Irgendwo inmitten dieses Spannungsfelds, garniert mit unklaren Corona-Vorgaben, haben die Ideengeber von Into the Wold ein feines Event hervorgezaubert. Zutaten sind eine Region, die für viele (zumindest aus dem Osten Österreichs oder aus dem Süden Deutschlands) nicht allzu bekannt ist, Gravel-, Schotter- und Forstwege en masse, eine Landschaft in einer Mischung aus alpin und hügelig sowie Menschen, die eine gewisse Grundmotivation und Bereitschaft haben, Ideen zu unterstützen und mitzutragen.
Rahmenprogramm
Und plötzlich waren da Programmpunkte geboren, die man sonst in einer Event-Beschreibung vielleicht weniger vermuten würde: Yoga-Sessions, Müsliriegel-Workshops, Burgeressen vom Haubenkoch, gemeinsamer Filmabend oder aber die Architektur-Ausfahrt mit entsprechend fachkundiger Führung.

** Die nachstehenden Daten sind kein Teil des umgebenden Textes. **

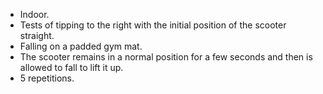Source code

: - Indoor.
- Tests of tipping to the right with the initial position of the scooter straight.
- Falling on a padded gym mat.
- The scooter remains in a normal position for a few seconds and then is allowed to fall to lift it up.
- 5 repetitions.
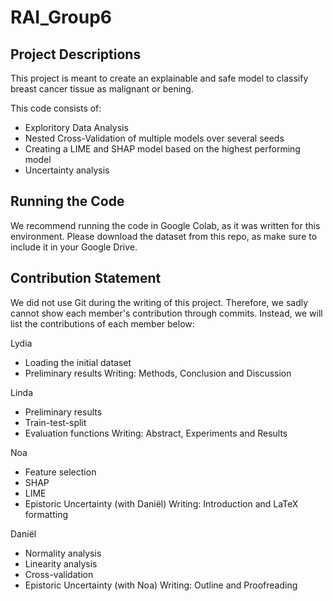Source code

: # RAI_Group6


## Project Descriptions

This project is meant to create an explainable and safe model to classify breast cancer tissue as malignant or bening.

This code consists of:
- Exploritory Data Analysis
- Nested Cross-Validation of multiple models over several seeds
- Creating a LIME and SHAP model based on the highest performing model
- Uncertainty analysis


## Running the Code
We recommend running the code in Google Colab, as it was written for this environment. Please download the dataset from this repo, as make sure to include it in your Google Drive.

## Contribution Statement
We did not use Git during the writing of this project. Therefore, we sadly cannot show each member's contribution through commits. Instead, we will list the contributions of each member below:

Lydia
- Loading the initial dataset
- Preliminary results
Writing: Methods, Conclusion and Discussion

Linda
- Preliminary results
- Train-test-split
- Evaluation functions
Writing: Abstract, Experiments and Results

Noa
- Feature selection
- SHAP
- LIME
- Epistoric Uncertainty (with Daniël)
Writing: Introduction and LaTeX formatting

Daniël
- Normality analysis
- Linearity analysis
- Cross-validation
- Epistoric Uncertainty (with Noa)
Writing: Outline and Proofreading
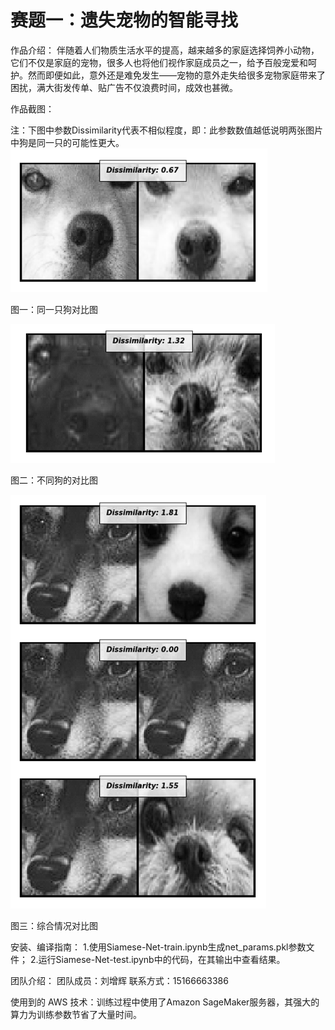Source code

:# 赛题一：遗失宠物的智能寻找

作品介绍：
    伴随着人们物质生活水平的提高，越来越多的家庭选择饲养小动物，它们不仅是家庭的宠物，很多人也将他们视作家庭成员之一，给予百般宠爱和呵护。然而即便如此，意外还是难免发生——宠物的意外走失给很多宠物家庭带来了困扰，满大街发传单、贴广告不仅浪费时间，成效也甚微。

作品截图：

注：下图中参数Dissimilarity代表不相似程度，即：此参数数值越低说明两张图片中狗是同一只的可能性更大。
![同一只狗对比图：](./1.png)

图一：同一只狗对比图

![不同狗的对比图：](./2.png)

图二：不同狗的对比图

![综合对比图：](./3.png)

图三：综合情况对比图


安装、编译指南：
    1.使用Siamese-Net-train.ipynb生成net_params.pkl参数文件； 
    2.运行Siamese-Net-test.ipynb中的代码，在其输出中查看结果。
    
团队介绍：
    团队成员：刘增辉 
    联系方式：15166663386

使用到的 AWS 技术：训练过程中使用了Amazon SageMaker服务器，其强大的算力为训练参数节省了大量时间。
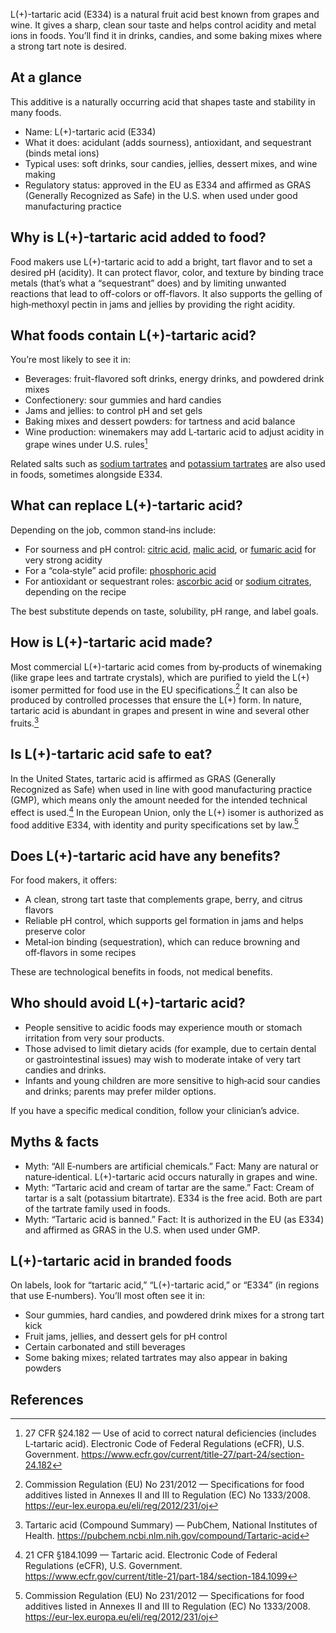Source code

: L(+)-tartaric acid (E334) is a natural fruit acid best known from grapes and wine. It gives a sharp, clean sour taste and helps control acidity and metal ions in foods. You’ll find it in drinks, candies, and some baking mixes where a strong tart note is desired.
<!--more-->

## At a glance
This additive is a naturally occurring acid that shapes taste and stability in many foods.
- Name: L(+)-tartaric acid (E334)
- What it does: acidulant (adds sourness), antioxidant, and sequestrant (binds metal ions)
- Typical uses: soft drinks, sour candies, jellies, dessert mixes, and wine making
- Regulatory status: approved in the EU as E334 and affirmed as GRAS (Generally Recognized as Safe) in the U.S. when used under good manufacturing practice

## Why is L(+)-tartaric acid added to food?
Food makers use L(+)-tartaric acid to add a bright, tart flavor and to set a desired pH (acidity). It can protect flavor, color, and texture by binding trace metals (that’s what a “sequestrant” does) and by limiting unwanted reactions that lead to off-colors or off-flavors. It also supports the gelling of high‑methoxyl pectin in jams and jellies by providing the right acidity.

## What foods contain L(+)-tartaric acid?
You’re most likely to see it in:
- Beverages: fruit-flavored soft drinks, energy drinks, and powdered drink mixes
- Confectionery: sour gummies and hard candies
- Jams and jellies: to control pH and set gels
- Baking mixes and dessert powders: for tartness and acid balance
- Wine production: winemakers may add L‑tartaric acid to adjust acidity in grape wines under U.S. rules[^3]

Related salts such as [sodium tartrates](/e335-sodium-tartrates) and [potassium tartrates](/e336-potassium-tartrates) are also used in foods, sometimes alongside E334.

## What can replace L(+)-tartaric acid?
Depending on the job, common stand‑ins include:
- For sourness and pH control: [citric acid](/e330-citric-acid), [malic acid](/e296-malic-acid), or [fumaric acid](/e297-fumaric-acid) for very strong acidity
- For a “cola‑style” acid profile: [phosphoric acid](/e338-phosphoric-acid)
- For antioxidant or sequestrant roles: [ascorbic acid](/e300-ascorbic-acid) or [sodium citrates](/e331-sodium-citrates), depending on the recipe

The best substitute depends on taste, solubility, pH range, and label goals.

## How is L(+)-tartaric acid made?
Most commercial L(+)-tartaric acid comes from by‑products of winemaking (like grape lees and tartrate crystals), which are purified to yield the L(+) isomer permitted for food use in the EU specifications.[^1] It can also be produced by controlled processes that ensure the L(+) form. In nature, tartaric acid is abundant in grapes and present in wine and several other fruits.[^2]

## Is L(+)-tartaric acid safe to eat?
In the United States, tartaric acid is affirmed as GRAS (Generally Recognized as Safe) when used in line with good manufacturing practice (GMP), which means only the amount needed for the intended technical effect is used.[^4] In the European Union, only the L(+) isomer is authorized as food additive E334, with identity and purity specifications set by law.[^1]

## Does L(+)-tartaric acid have any benefits?
For food makers, it offers:
- A clean, strong tart taste that complements grape, berry, and citrus flavors
- Reliable pH control, which supports gel formation in jams and helps preserve color
- Metal‑ion binding (sequestration), which can reduce browning and off‑flavors in some recipes

These are technological benefits in foods, not medical benefits.

## Who should avoid L(+)-tartaric acid?
- People sensitive to acidic foods may experience mouth or stomach irritation from very sour products.
- Those advised to limit dietary acids (for example, due to certain dental or gastrointestinal issues) may wish to moderate intake of very tart candies and drinks.
- Infants and young children are more sensitive to high‑acid sour candies and drinks; parents may prefer milder options.

If you have a specific medical condition, follow your clinician’s advice.

## Myths & facts
- Myth: “All E‑numbers are artificial chemicals.” Fact: Many are natural or nature‑identical. L(+)-tartaric acid occurs naturally in grapes and wine.
- Myth: “Tartaric acid and cream of tartar are the same.” Fact: Cream of tartar is a salt (potassium bitartrate). E334 is the free acid. Both are part of the tartrate family used in foods.
- Myth: “Tartaric acid is banned.” Fact: It is authorized in the EU (as E334) and affirmed as GRAS in the U.S. when used under GMP.

## L(+)-tartaric acid in branded foods
On labels, look for “tartaric acid,” “L(+)-tartaric acid,” or “E334” (in regions that use E‑numbers). You’ll most often see it in:
- Sour gummies, hard candies, and powdered drink mixes for a strong tart kick
- Fruit jams, jellies, and dessert gels for pH control
- Certain carbonated and still beverages
- Some baking mixes; related tartrates may also appear in baking powders

## References
[^1]: Commission Regulation (EU) No 231/2012 — Specifications for food additives listed in Annexes II and III to Regulation (EC) No 1333/2008. https://eur-lex.europa.eu/eli/reg/2012/231/oj
[^2]: Tartaric acid (Compound Summary) — PubChem, National Institutes of Health. https://pubchem.ncbi.nlm.nih.gov/compound/Tartaric-acid
[^3]: 27 CFR §24.182 — Use of acid to correct natural deficiencies (includes L‑tartaric acid). Electronic Code of Federal Regulations (eCFR), U.S. Government. https://www.ecfr.gov/current/title-27/part-24/section-24.182
[^4]: 21 CFR §184.1099 — Tartaric acid. Electronic Code of Federal Regulations (eCFR), U.S. Government. https://www.ecfr.gov/current/title-21/part-184/section-184.1099
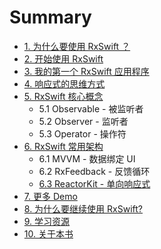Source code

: # Summary

* [1. 为什么要使用 RxSwift ？](README.md)
* [2. 开始使用 RxSwift](1.md)
* [3. 我的第一个 RxSwift 应用程序](3.md)
* [4. 响应式的思维方式](6.md)
* [5. RxSwift 核心概念](5.md)
  * 5.1 Observable - 被监听者
  * 5.2 Observer - 监听者
  * 5.3 Operator - 操作符
* [6. RxSwift 常用架构](9.md)
  * 6.1 MVVM - 数据绑定 UI
  * 6.2 RxFeedback - 反馈循环
  * [6.3 ReactorKit - 单向响应式](9/63-reactorkit.md)
* [7. 更多 Demo](66.md)
* [8. 为什么要继续使用 RxSwift?](10.md)
* [9. 学习资源](11.md)
* [10. 关于本书](12.md)

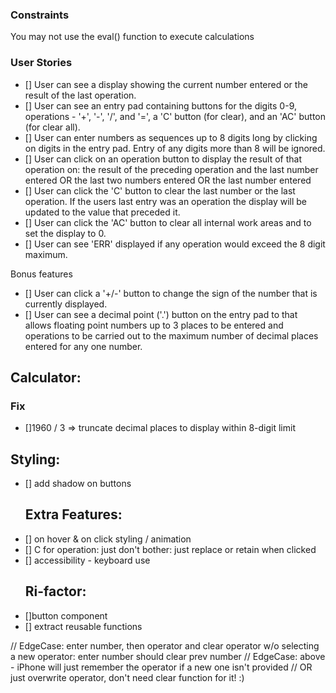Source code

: ### Constraints

You may not use the eval() function to execute calculations

### User Stories

- [] User can see a display showing the current number entered or the result of the last operation.
- [] User can see an entry pad containing buttons for the digits 0-9, operations - '+', '-', '/', and '=', a 'C' button (for clear), and an 'AC' button (for clear all).
- [] User can enter numbers as sequences up to 8 digits long by clicking on digits in the entry pad. Entry of any digits more than 8 will be ignored.
- [] User can click on an operation button to display the result of that operation on:
  the result of the preceding operation and the last number entered OR
  the last two numbers entered OR
  the last number entered
- [] User can click the 'C' button to clear the last number or the last operation. If the users last entry was an operation the display will be updated to the value that preceded it.
- [] User can click the 'AC' button to clear all internal work areas and to set the display to 0.
- [] User can see 'ERR' displayed if any operation would exceed the 8 digit maximum.

Bonus features

- [] User can click a '+/-' button to change the sign of the number that is currently displayed.
- [] User can see a decimal point ('.') button on the entry pad to that allows floating point numbers up to 3 places to be entered and operations to be carried out to the maximum number of decimal places entered for any one number.

## Calculator:

### Fix

- []1960 / 3 => truncate decimal places to display within 8-digit limit

## Styling:

- [] add shadow on buttons
  ## Extra Features:
- [] on hover & on click styling / animation
- [] C for operation: just don't bother: just replace or retain when clicked
- [] accessibility - keyboard use
  ## Ri-factor:
- []button component
- [] extract reusable functions

// EdgeCase: enter number, then operator and clear operator w/o selecting a new operator: enter number should clear prev number
// EdgeCase: above - iPhone will just remember the operator if a new one isn't provided
// OR just overwrite operator, don't need clear function for it! :)
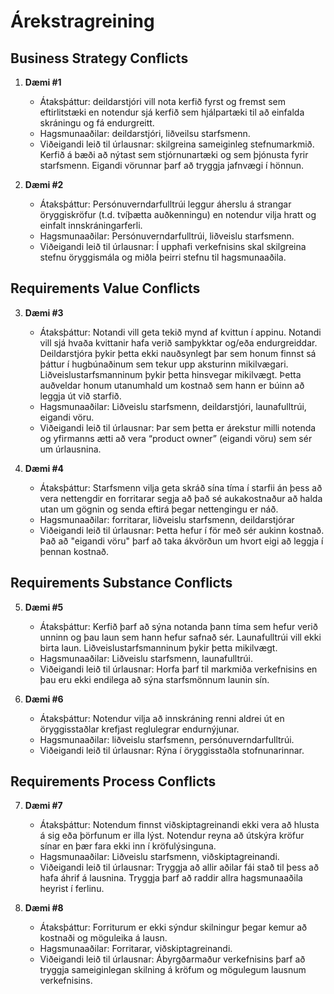 # Árekstragreining

## Business Strategy Conflicts
1. **Dæmi #1**  
   - Átaksþáttur: deildarstjóri vill nota kerfið fyrst og fremst sem eftirlitstæki en notendur sjá kerfið sem hjálpartæki til að einfalda skráningu og fá endurgreitt.
   - Hagsmunaaðilar: deildarstjóri, liðveilsu starfsmenn.
   - Viðeigandi leið til úrlausnar: skilgreina sameiginleg stefnumarkmið. Kerfið á bæði að nýtast sem stjórnunartæki og sem þjónusta fyrir starfsmenn. Eigandi vörunnar þarf að tryggja jafnvægi í hönnun.

2. **Dæmi #2**  
   - Átaksþáttur: Persónuverndarfulltrúi leggur áherslu á strangar öryggiskröfur (t.d. tvíþætta auðkenningu) en notendur vilja hratt og einfalt innskráningarferli.
   - Hagsmunaaðilar: Persónuverndarfulltrúi, liðveislu starfsmenn.
   - Viðeigandi leið til úrlausnar: Í upphafi verkefnisins skal skilgreina stefnu öryggismála og miðla þeirri stefnu til hagsmunaaðila.

## Requirements Value Conflicts
3. **Dæmi #3**  
   - Átaksþáttur: Notandi vill geta tekið mynd af kvittun í appinu. Notandi vill sjá hvaða kvittanir hafa verið samþykktar og/eða endurgreiddar. Deildarstjóra þykir þetta ekki nauðsynlegt þar sem honum finnst sá þáttur í hugbúnaðinum sem tekur upp aksturinn mikilvægari. Liðveislustarfsmanninum þykir þetta hinsvegar mikilvægt. Þetta auðveldar honum utanumhald um kostnað sem hann er búinn að leggja út við starfið.
   - Hagsmunaaðilar: Liðveislu starfsmenn, deildarstjóri, launafulltrúi, eigandi vöru.
   - Viðeigandi leið til úrlausnar: Þar sem þetta er árekstur milli notenda og yfirmanns ætti að vera “product owner” (eigandi vöru) sem sér um úrlausnina.

4. **Dæmi #4**  
   - Átaksþáttur: Starfsmenn vilja geta skráð sína tíma í starfii án þess að vera nettengdir en forritarar segja að það sé aukakostnaður að halda utan um gögnin og senda eftirá þegar nettengingu er náð.
   - Hagsmunaaðilar: forritarar, liðveislu starfsmenn, deildarstjórar
   - Viðeigandi leið til úrlausnar: Þetta hefur í för með sér aukinn kostnað. Það að "eigandi vöru" þarf að taka ákvörðun um hvort eigi að leggja í þennan kostnað.

## Requirements Substance Conflicts
5. **Dæmi #5**  
   - Átaksþáttur: Kerfið þarf að sýna notanda þann tíma sem hefur verið unninn og þau laun sem hann hefur safnað sér. Launafulltrúi vill ekki birta laun.  Liðveislustarfsmanninum þykir þetta mikilvægt. 
   - Hagsmunaaðilar: Liðveislu starfsmenn, launafulltrúi.
   - Viðeigandi leið til úrlausnar: Horfa þarf til markmiða verkefnisins en þau eru ekki endilega að sýna starfsmönnum launin sín.

6. **Dæmi #6**  
   - Átaksþáttur: Notendur vilja að innskráning renni aldrei út en öryggisstaðlar krefjast reglulegrar endurnýjunar.
   - Hagsmunaaðilar: liðveislu starfsmenn, persónuverndarfulltrúi.
   - Viðeigandi leið til úrlausnar: Rýna í öryggisstaðla stofnunarinnar.

## Requirements Process Conflicts
7. **Dæmi #7**  
   - Átaksþáttur: Notendum finnst viðskiptagreinandi ekki vera að hlusta á sig eða þörfunum er illa lýst. Notendur reyna að útskýra kröfur sínar en þær fara ekki inn í kröfulýsinguna. 
   - Hagsmunaaðilar: Liðveislu starfsmenn, viðskiptagreinandi.
   - Viðeigandi leið til úrlausnar: Tryggja að allir aðilar fái stað til þess að hafa áhrif á lausnina. Tryggja þarf að raddir allra hagsmunaaðila heyrist í ferlinu.


8. **Dæmi #8**  
   - Átaksþáttur: Forriturum er ekki sýndur skilningur þegar kemur að kostnaði og möguleika á lausn. 
   - Hagsmunaaðilar: Forritarar, viðskiptagreinandi.
   - Viðeigandi leið til úrlausnar: Ábyrgðarmaður verkefnisins þarf að tryggja sameiginlegan skilning á kröfum og mögulegum lausnum verkefnisins.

Dabei richten sich diese Programmpunkte nicht nur an aktive Fahrerinnen und Fahrer, sondern auch an deren Begleiter, Partnerinnen oder aber auch an die Einheimischen, die ja schließlich auch irgendwie Teil einer Veranstaltung sind, die vor ihrer Haustür startet oder vorbeiführt. So ein ganzheitlicher Ansatz spiegelt sich dann auch entsprechend wider, wenn jeder im Ort von der Veranstaltung weiß, beim Start- und Zielbereich vorbeischaut oder - wie der Bürgermeister von Mellau höchstpersönlich - selbst mit anpackt!
Die Strecken und die Schotterpisten
Abseits jeglicher Diskussionen, ob das Gravelbike nun eine neue Erfindung, ein Marketing-Gag oder Aushöhlung der Rennrad-Kultur ist (ja/mitunter/nein), wird einem im Bregenzerwald schnell klar, welche Vorteile ein Gravelbike in einer derartigen Umgebung bietet. Es ist die Mischung aus schnellem Vorankommen auf Asphalt oder festem Untergrund gepaart mit den Möglichkeiten, auch im Gelände Spaß zu haben. Und von allem gibt es im Bregenzerwald genug, schließlich findet man dort keine engen und abgeschlossenen Täler sondern immer noch einen Hügel, wo sich gerade noch ein Weg drüber ausgeht, einen kleinen Sattel oder einen höher gelegenen Pass - damit wachsen die Möglichkeiten. Man spürt die höhere Lage von >600 Metern sowohl in der Lunge als auch optisch - die Wiesen sind dort noch saftig grün statt verdorrt wie in den niedriger gelegenen Teilen des Landes.
Variantenreichtum ist kein Problem: es gibt die klassische Fahrt ins Tal hinein (Streckenteil: Mellental), die pittoreske Hochalm (Schönenbach), die Schotter-Höhenstraße, die sich an den Berghang schmiegt und die kleinen Hinterhofwege (rund um Andelsbuch), über die man sich am Verkehr vorbeischummeln kann.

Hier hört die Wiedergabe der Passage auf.